Activity: The entries follow. Copy every line in which "with" appears.

[Items listed in a dataset]
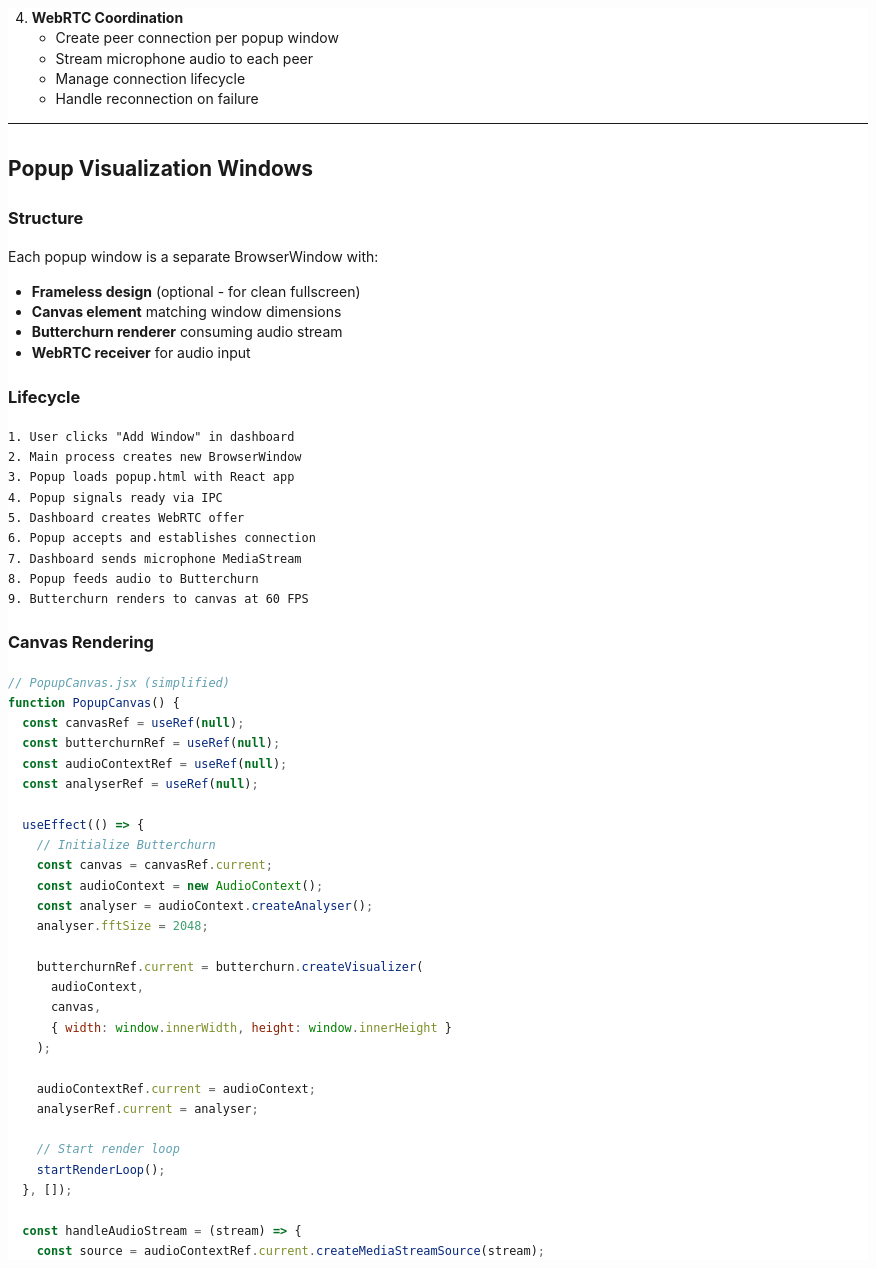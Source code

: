 4. **WebRTC Coordination**
   - Create peer connection per popup window
   - Stream microphone audio to each peer
   - Manage connection lifecycle
   - Handle reconnection on failure

---

## Popup Visualization Windows

### Structure

Each popup window is a separate BrowserWindow with:
- **Frameless design** (optional - for clean fullscreen)
- **Canvas element** matching window dimensions
- **Butterchurn renderer** consuming audio stream
- **WebRTC receiver** for audio input

### Lifecycle

```
1. User clicks "Add Window" in dashboard
2. Main process creates new BrowserWindow
3. Popup loads popup.html with React app
4. Popup signals ready via IPC
5. Dashboard creates WebRTC offer
6. Popup accepts and establishes connection
7. Dashboard sends microphone MediaStream
8. Popup feeds audio to Butterchurn
9. Butterchurn renders to canvas at 60 FPS
```

### Canvas Rendering

```javascript
// PopupCanvas.jsx (simplified)
function PopupCanvas() {
  const canvasRef = useRef(null);
  const butterchurnRef = useRef(null);
  const audioContextRef = useRef(null);
  const analyserRef = useRef(null);

  useEffect(() => {
    // Initialize Butterchurn
    const canvas = canvasRef.current;
    const audioContext = new AudioContext();
    const analyser = audioContext.createAnalyser();
    analyser.fftSize = 2048;

    butterchurnRef.current = butterchurn.createVisualizer(
      audioContext,
      canvas,
      { width: window.innerWidth, height: window.innerHeight }
    );

    audioContextRef.current = audioContext;
    analyserRef.current = analyser;

    // Start render loop
    startRenderLoop();
  }, []);

  const handleAudioStream = (stream) => {
    const source = audioContextRef.current.createMediaStreamSource(stream);
```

Written response:
Each popup window is a separate BrowserWindow with:
3. Popup loads popup.html with React app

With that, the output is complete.